Cesium melts at 28.44 degree C, a bit higher than room temperature (given as 25 C) and less than human body temperature (37 C) so that if its products weren't so caustic, cesium would melt in your hand just like gallium.

Aside from the brief information given at this site, you can verify these facts by looking at the CRC Handbook of Chemistry and Physics which should be available at the reference desk of your local library. John Emsley's The Elements, Oxford U Pr. will also give the basic facts. An older book, Glenn T. Seaborg's Elements of the Universe is geared to younger readers and contains much information that is still accurate and presented with admirable clarity.

you are

you are wrong!!!!!!!!!!!!!!!!!!
The most Reactive Metal in the World is Francium

If anyone ever sees francium

If anyone ever sees francium it may turn out to be more reactive than cesium, but no one has ever seen all 17 francium atoms at one time. It simply doesn't exist in macroscopic quantities and so has no macroscopic properties.

Yeah. I've got five grams of it sealed in an ampoule right here with me. Very neat element. Holding the ampoule for a short period of time causes it to liquify, and it has a beautiful gold color. It looks exactly like liquid gold. It's just a shame that if the vial ever were to break, the cesium would violently react with any moisture in the air. That's why this baby is stored in a nice, soft foam bed in a sealed off area. Wouldn't want anybody to accidentally drop it and break it open.

Do you collect elements?

[quote="UCB Mitch"]Do you collect elements?[/quote]

Yes I do. I am frequently on E-Bay trying to get nicer and nicer samples of elements I posses. There are currently 12 elements which I don't have quality samples of which I'm still trying to get. If the element is not listed here, then I already have a sample of it. (Except that I don't collect the radioactive elements). The elements I'm still looking for are:

Hydrogen
Nitrogen
Oxygen
Fluorine
Chlorine
Rubidium
Arsenic
Holmium
Erbium
Thulium
Lutetium

By the end of the night, I hope to have some Holmium, and Thulium, and for the Hydrogen I have plans on getting a tritium key-chain. It's pretty neat having the collection and it really teaches you a lot about each of the elements.
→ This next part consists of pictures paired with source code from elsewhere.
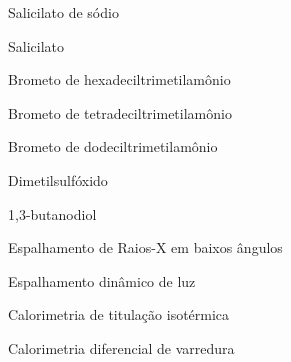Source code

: \documentclass[
	12pt,				%
	openright,			%
	twoside,			%
	a4paper,			%
	english,			%
	brazil%
	]{abntex2}
\newcommand{\Sal}{Sal\textsuperscript{--}}
\newcommand{\CTAB}{C\textsubscript{16}TAB}
\newcommand{\TTAB}{C\textsubscript{14}TAB}
\newcommand{\DTAB}{C\textsubscript{12}TAB}
\newcommand{\BD}{1,3-BD}
\begin{document}

\listoffigures*
\cleardoublepage

\listoftables*
\listoflistings
\cleardoublepage

\begin{siglas}
  \item[NaSal] Salicilato de sódio
  \item[\Sal] Salicilato
  \item[\CTAB] Brometo de hexadeciltrimetilamônio
  \item[\TTAB] Brometo de tetradeciltrimetilamônio
  \item[\DTAB] Brometo de dodeciltrimetilamônio
  \item[DMSO] Dimetilsulfóxido
  \item[\BD] 1,3-butanodiol
  \item[SAXS] Espalhamento de Raios-X em baixos ângulos
  \item[DLS] Espalhamento dinâmico de luz
  \item[ITC] Calorimetria de titulação isotérmica
  \item[DSC] Calorimetria diferencial de varredura
\end{siglas}


\tableofcontents*
\cleardoublepage


\textual

\end{document}
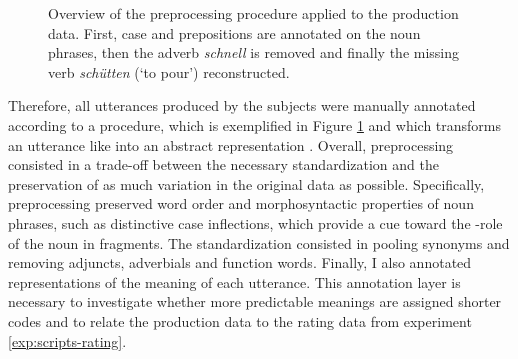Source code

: \begin{figure}[t]
\caption{Overview of the preprocessing procedure applied to the production data. First, case and prepositions are annotated on the noun phrases, then the adverb \textit{schnell} is removed and finally the missing verb \textit{schütten} (`to pour') reconstructed.\label{fig:prod-preprocessing}}
\end{figure}
%
Therefore, all utterances produced by the subjects were manually annotated according to a procedure, which is exemplified in Figure \ref{fig:prod-preprocessing} and which transforms an utterance like \Next[a] into an abstract representation \Next[b]. Overall, preprocessing consisted in a trade-off between the necessary standardization and the preservation of as much variation in the original data as possible. Specifically, preprocessing preserved word order and morphosyntactic properties of noun phrases, such as distinctive case inflections, which provide a cue toward the \texttheta-role of the noun in fragments. The standardization consisted in pooling synonyms and removing adjuncts, adverbials and function words. Finally, I also annotated representations of the meaning of each utterance. This annotation layer is necessary to investigate whether more predictable meanings are assigned shorter codes and to relate the production data to the rating data from experiment \ref{exp:scripts-rating}.


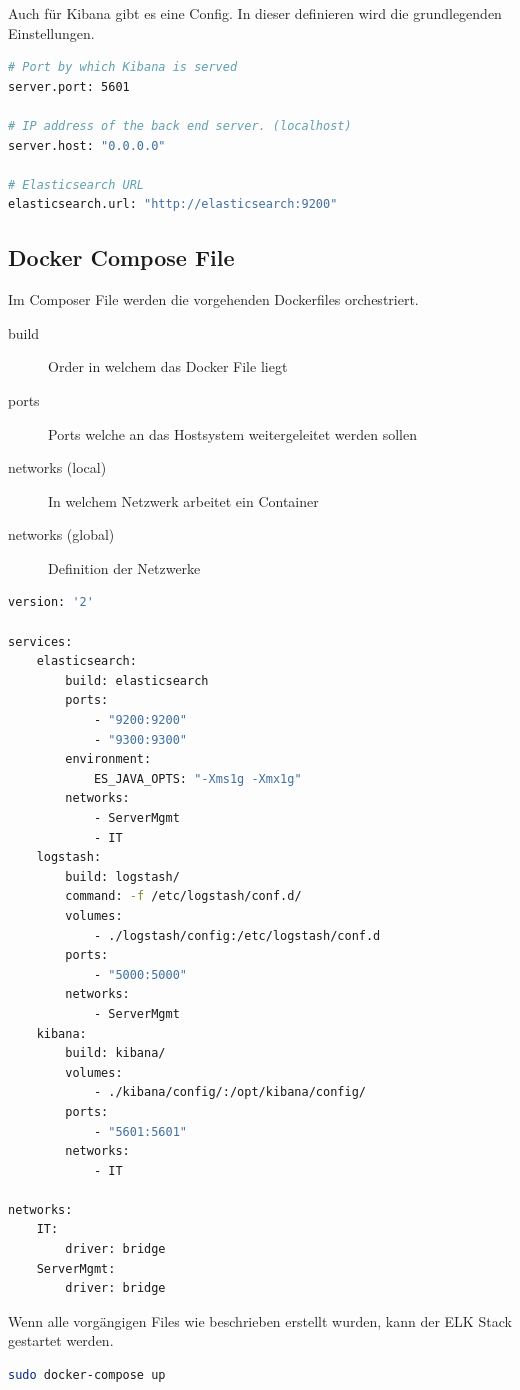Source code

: Auch für Kibana gibt es eine Config. In dieser definieren wird die grundlegenden Einstellungen.	
\begin{lstlisting}[caption=kibana.yml, language=bash]
# Port by which Kibana is served
server.port: 5601

# IP address of the back end server. (localhost)
server.host: "0.0.0.0"

# Elasticsearch URL
elasticsearch.url: "http://elasticsearch:9200"
\end{lstlisting}


\subsection{Docker Compose File}
Im Composer File werden die vorgehenden Dockerfiles orchestriert.
\begin{description}
	\item[build] Order in welchem das Docker File liegt
	\item[ports] Ports welche an das Hostsystem weitergeleitet werden sollen
	\item[networks (local)] In welchem Netzwerk arbeitet ein Container
	\item[networks (global)] Definition der Netzwerke
\end{description}
\begin{lstlisting}[caption=docker-compose.yml Compose File, language=bash]
version: '2'

services:
	elasticsearch:
		build: elasticsearch
		ports:
			- "9200:9200"
			- "9300:9300"
		environment:
			ES_JAVA_OPTS: "-Xms1g -Xmx1g"
		networks:
			- ServerMgmt
			- IT
	logstash:
		build: logstash/
		command: -f /etc/logstash/conf.d/
		volumes:
			- ./logstash/config:/etc/logstash/conf.d
		ports:
			- "5000:5000"
		networks:
			- ServerMgmt
	kibana:
		build: kibana/
		volumes:
			- ./kibana/config/:/opt/kibana/config/
		ports:
			- "5601:5601"
		networks:
			- IT

networks:
	IT:
		driver: bridge
	ServerMgmt:
		driver: bridge
\end{lstlisting}

Wenn alle vorgängigen Files wie beschrieben erstellt wurden, kann der ELK Stack gestartet werden.
\begin{lstlisting}[language=bash]
sudo docker-compose up
\end{lstlisting}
Tritium would be a radioactive element :) . It has a half like of 12 years or something I think, can't remember for sure. :)

For Chlorine put a 9 volt battery in an aqueous solution of NaCl near saturation and it should make chlorine for you. Just need to cap it. :)

[quote="UCB Mitch"]Tritium would be a radioactive element :) . It has a half like of 12 years or something I think, can't remember for sure. :)

For Chlorine put a 9 volt battery in an aqueous solution of NaCl near saturation and it should make chlorine for you. Just need to cap it. :)[/quote]

Heh. I meant elements where all isotopes are radioactive. :) I plan on getting the tritium key-ring since a vial of just plain hydrogen is pretty boring. With the tritium key-ring, the key-ring will be glowing for a good couple decades and will give me a nice display piece. (Tritium's half-life is 12.3 years, so depening on how much gas is in the ring, it should be able to glow for about twice that length).

I've tried using a battery to make my chlorine, but I just can't seem to find a vial that will keep it in there. Makes it kind of frustrating. :P

Since Chlorine is denser then air, have you tried flowing the gas into a sealed container?